Seamus Heaney - Follower

Most of this poem describes the skill and strength of Heaneys' father. How do each of the following lines express his fathers qualities?
a) 'His shoulders globed like a full sail strung'This shows us his father is strong and highly proffessioned at plowing. His father is a very hard worker and puts all strength and effort into his work.

b) 'The horses straining at his clicking tongue'Even though the horses are tired, his father is still going strong and persists on finishing his work each day. His father is a very persistant man and insists on completing each level of work at all times.

c) 'With a single pluck/Of reins, the sweating team turned around'
The shows that Seamus' father is in control. The horses follow his commands instantly; even though they are worn out.

d) 'Dipping and rising to his plod'
This continues on the nautical reference like the use of the snail in the first quote. Maybe comparing the plowing to a wave and his father to a ship as he is strong and over powering towards his work.

What do the following lines tell you about Seamus Heaney?

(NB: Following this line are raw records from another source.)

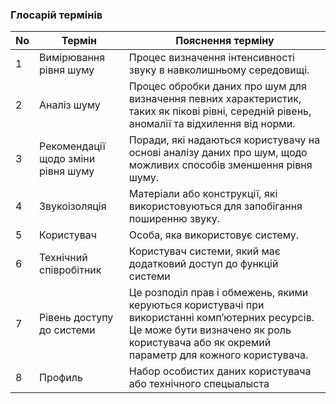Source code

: ### Глосарій термінів
| No | Термін | Пояснення терміну |
| --- | --- | --- |
| 1 | Вимірювання рівня шуму | Процес визначення інтенсивності звуку в навколишньому середовищі.|
| 2 | Аналіз шуму | Процес обробки даних про шум для визначення певних характеристик, таких як пікові рівні, середній рівень, аномалії та відхилення від норми. |
| 3 | Рекомендації щодо зміни рівня шуму | Поради, які надаються користувачу на основі аналізу даних про шум, щодо можливих способів зменшення рівня шуму. |
| 4 | Звукоізоляція |Матеріали або конструкції, які використовуються для запобігання поширенню звуку. |
| 5 | Користувач |Особа, яка використовує систему. |
| 6 | Технічний співробітник |Користувач системи, який має додатковий доступ до функцій системи |
| 7 | Рівень доступу до системи |Це розподіл прав і обмежень, якими керуються користувачі при використанні комп’ютерних ресурсів. Це може бути визначено як роль користувача або як окремий параметр для кожного користувача. |
| 8 | Профиль |Набор особистих даних користувача або технічного спецыалыста |
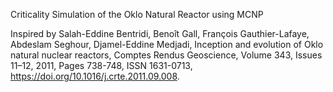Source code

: Criticality Simulation of the Oklo Natural Reactor using MCNP 

Inspired by
Salah-Eddine Bentridi, Benoît Gall, François Gauthier-Lafaye, Abdeslam Seghour, Djamel-Eddine Medjadi,
Inception and evolution of Oklo natural nuclear reactors,
Comptes Rendus Geoscience,
Volume 343, Issues 11–12,
2011,
Pages 738-748,
ISSN 1631-0713,
https://doi.org/10.1016/j.crte.2011.09.008.
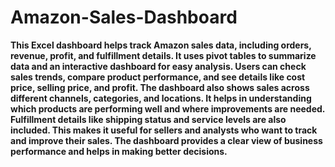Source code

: # Amazon-Sales-Dashboard
**This Excel dashboard helps track Amazon sales data, including orders, revenue, profit, and fulfillment details. It uses pivot tables to summarize data and an interactive dashboard for easy analysis. Users can check sales trends, compare product performance, and see details like cost price, selling price, and profit. The dashboard also shows sales across different channels, categories, and locations. It helps in understanding which products are performing well and where improvements are needed. Fulfillment details like shipping status and service levels are also included. This makes it useful for sellers and analysts who want to track and improve their sales. The dashboard provides a clear view of business performance and helps in making better decisions.**
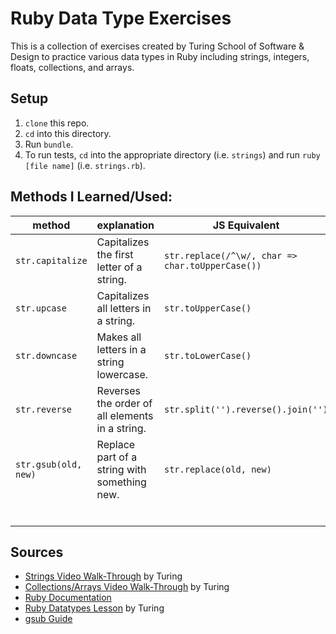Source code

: # Ruby Data Type Exercises

This is a collection of exercises created by Turing School of Software & Design to practice various data types in Ruby including strings, integers, floats, collections, and arrays.

## Setup
1. `clone` this repo.
2. `cd` into this directory.
3. Run `bundle`.
4. To run tests, `cd` into the appropriate directory (i.e. `strings`) and run `ruby [file name]` (i.e. `strings.rb`).
  
## Methods I Learned/Used:
|method|explanation|JS Equivalent|
|---|---|---|
|`str.capitalize`|Capitalizes the first letter of a string.|`str.replace(/^\w/, char => char.toUpperCase())`|
|`str.upcase`|Capitalizes all letters in a string.|`str.toUpperCase()`|
|`str.downcase`|Makes all letters in a string lowercase.|`str.toLowerCase()`|
|`str.reverse`|Reverses the order of all elements in a string.|`str.split('').reverse().join('')`|
|`str.gsub(old, new)`|Replace part of a string with something new.|`str.replace(old, new)`|
||||
||||
||||
||||
||||
||||
  
## Sources
  * [Strings Video Walk-Through](https://youtu.be/BKqo2w0W7S0) by Turing
  * [Collections/Arrays Video Walk-Through](https://youtu.be/RUnd1Uu0AyE) by Turing
  * [Ruby Documentation](https://www.ruby-lang.org/en/documentation/)
  * [Ruby Datatypes Lesson](https://backend.turing.io/module1/lessons/datatypes) by Turing
  * [gsub Guide](https://www.rubyguides.com/2019/07/ruby-gsub-method/)
  
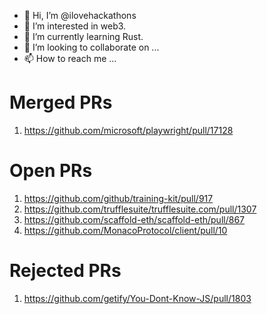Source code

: - 👋 Hi, I’m @ilovehackathons
- 👀 I’m interested in web3.
- 🌱 I’m currently learning Rust.
- 💞️ I’m looking to collaborate on ...
- 📫 How to reach me ...

# Merged PRs
1. https://github.com/microsoft/playwright/pull/17128
# Open PRs
1. https://github.com/github/training-kit/pull/917
2. https://github.com/trufflesuite/trufflesuite.com/pull/1307
3. https://github.com/scaffold-eth/scaffold-eth/pull/867
4. https://github.com/MonacoProtocol/client/pull/10
# Rejected PRs
1. https://github.com/getify/You-Dont-Know-JS/pull/1803

<!---
ilovehackathons/ilovehackathons is a ✨ special ✨ repository because its `README.md` (this file) appears on your GitHub profile.
You can click the Preview link to take a look at your changes.
--->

e) 'I stumble in his hob-nailed wake'
This shows us that the young Heaney followed in his fathers footsteps and stumbled showing his youthful excitement and clumsiness; this may mean that Heaney is impressed at his fathers work.

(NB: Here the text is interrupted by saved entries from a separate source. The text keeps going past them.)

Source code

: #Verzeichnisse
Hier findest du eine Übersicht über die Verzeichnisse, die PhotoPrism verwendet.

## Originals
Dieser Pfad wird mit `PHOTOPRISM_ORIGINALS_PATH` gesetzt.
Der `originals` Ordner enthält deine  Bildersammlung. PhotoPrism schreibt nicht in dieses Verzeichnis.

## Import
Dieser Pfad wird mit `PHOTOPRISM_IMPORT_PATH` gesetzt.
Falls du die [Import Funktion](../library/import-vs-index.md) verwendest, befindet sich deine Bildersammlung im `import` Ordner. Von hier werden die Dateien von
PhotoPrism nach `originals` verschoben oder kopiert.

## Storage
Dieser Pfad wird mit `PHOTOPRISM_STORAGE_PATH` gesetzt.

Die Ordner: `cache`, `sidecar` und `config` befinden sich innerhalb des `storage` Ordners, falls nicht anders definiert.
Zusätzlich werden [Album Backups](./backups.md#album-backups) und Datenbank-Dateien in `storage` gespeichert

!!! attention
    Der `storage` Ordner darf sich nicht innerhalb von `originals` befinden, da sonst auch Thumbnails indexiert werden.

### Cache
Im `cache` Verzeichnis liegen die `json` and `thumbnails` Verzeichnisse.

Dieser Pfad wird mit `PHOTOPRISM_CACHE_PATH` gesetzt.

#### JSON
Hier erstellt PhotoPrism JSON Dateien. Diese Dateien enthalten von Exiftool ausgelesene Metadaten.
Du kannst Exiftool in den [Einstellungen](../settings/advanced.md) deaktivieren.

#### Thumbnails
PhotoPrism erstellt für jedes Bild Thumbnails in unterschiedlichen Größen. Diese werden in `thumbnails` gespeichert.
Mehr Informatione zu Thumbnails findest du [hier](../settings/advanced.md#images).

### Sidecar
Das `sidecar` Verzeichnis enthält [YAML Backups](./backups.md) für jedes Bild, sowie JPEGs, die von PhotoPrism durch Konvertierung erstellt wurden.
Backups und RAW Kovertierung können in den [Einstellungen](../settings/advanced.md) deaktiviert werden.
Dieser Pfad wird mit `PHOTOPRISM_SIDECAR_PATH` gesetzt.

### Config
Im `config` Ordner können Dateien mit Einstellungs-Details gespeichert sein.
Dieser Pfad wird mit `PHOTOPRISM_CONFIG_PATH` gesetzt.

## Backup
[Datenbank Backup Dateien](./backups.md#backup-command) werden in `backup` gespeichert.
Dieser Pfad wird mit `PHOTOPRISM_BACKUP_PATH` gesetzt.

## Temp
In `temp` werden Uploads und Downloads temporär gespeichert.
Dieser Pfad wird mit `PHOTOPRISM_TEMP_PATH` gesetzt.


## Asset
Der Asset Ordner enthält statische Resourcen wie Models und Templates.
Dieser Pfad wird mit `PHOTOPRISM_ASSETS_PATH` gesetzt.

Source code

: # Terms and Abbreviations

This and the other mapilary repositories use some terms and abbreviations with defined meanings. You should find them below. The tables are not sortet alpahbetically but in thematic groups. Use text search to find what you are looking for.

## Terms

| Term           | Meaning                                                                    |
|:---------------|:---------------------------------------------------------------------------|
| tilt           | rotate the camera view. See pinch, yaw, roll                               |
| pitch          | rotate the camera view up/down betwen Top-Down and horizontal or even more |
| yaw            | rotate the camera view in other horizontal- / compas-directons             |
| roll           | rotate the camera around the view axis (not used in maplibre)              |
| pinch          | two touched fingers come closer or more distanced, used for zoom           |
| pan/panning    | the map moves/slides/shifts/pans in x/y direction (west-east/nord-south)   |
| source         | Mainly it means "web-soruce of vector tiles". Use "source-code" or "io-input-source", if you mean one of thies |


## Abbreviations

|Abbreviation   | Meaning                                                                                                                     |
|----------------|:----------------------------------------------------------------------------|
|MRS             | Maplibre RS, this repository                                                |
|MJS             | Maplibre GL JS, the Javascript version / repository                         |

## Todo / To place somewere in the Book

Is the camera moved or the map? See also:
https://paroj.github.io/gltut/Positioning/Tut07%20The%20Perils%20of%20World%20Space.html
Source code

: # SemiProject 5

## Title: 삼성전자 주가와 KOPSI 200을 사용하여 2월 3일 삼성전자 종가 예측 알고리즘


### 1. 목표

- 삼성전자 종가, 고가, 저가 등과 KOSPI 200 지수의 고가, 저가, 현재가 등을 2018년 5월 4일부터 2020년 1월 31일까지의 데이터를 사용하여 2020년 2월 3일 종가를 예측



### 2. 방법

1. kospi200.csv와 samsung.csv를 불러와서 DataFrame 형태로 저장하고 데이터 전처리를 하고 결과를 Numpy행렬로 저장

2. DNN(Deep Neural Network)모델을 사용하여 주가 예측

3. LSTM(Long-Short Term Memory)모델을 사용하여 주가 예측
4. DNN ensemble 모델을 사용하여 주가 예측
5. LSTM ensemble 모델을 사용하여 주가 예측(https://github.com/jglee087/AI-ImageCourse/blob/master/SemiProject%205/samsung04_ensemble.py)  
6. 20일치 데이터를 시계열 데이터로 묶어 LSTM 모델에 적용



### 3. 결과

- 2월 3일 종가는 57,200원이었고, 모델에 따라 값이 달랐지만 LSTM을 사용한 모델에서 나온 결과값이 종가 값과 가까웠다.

f) 'I was a nuicance, tripping, falling; yapping always'
This shows that when Seamus was young he was very much interested in his fathers work by asking questions constantly and interupting his fathers work. This shows that Seamus could have been seen as annoying in his fathers point of view; a nuicance.

What kind of animal does the young Heaney remind you of?
Heaney reminds me of a young, mischievous puppy. I think this as they are very loyal to there owners and can be a nuicance at times; just like Heaney as a child. Puppies are very excited animals and always getting in the way at the most complicated times. Heaney resembles this as he was constantly getting under his fathers feet while he was trying to make a living.

How has the relationship changed according to the last two and a half lines?
According to the last few lines his father now follows Heaney instead; he is now the nuicance - the situation has been reversed. Maybe this is because his father has become older by the end of the poem and now relys on his son to take care of him; just like Seamus relied on his father throughout the previous years.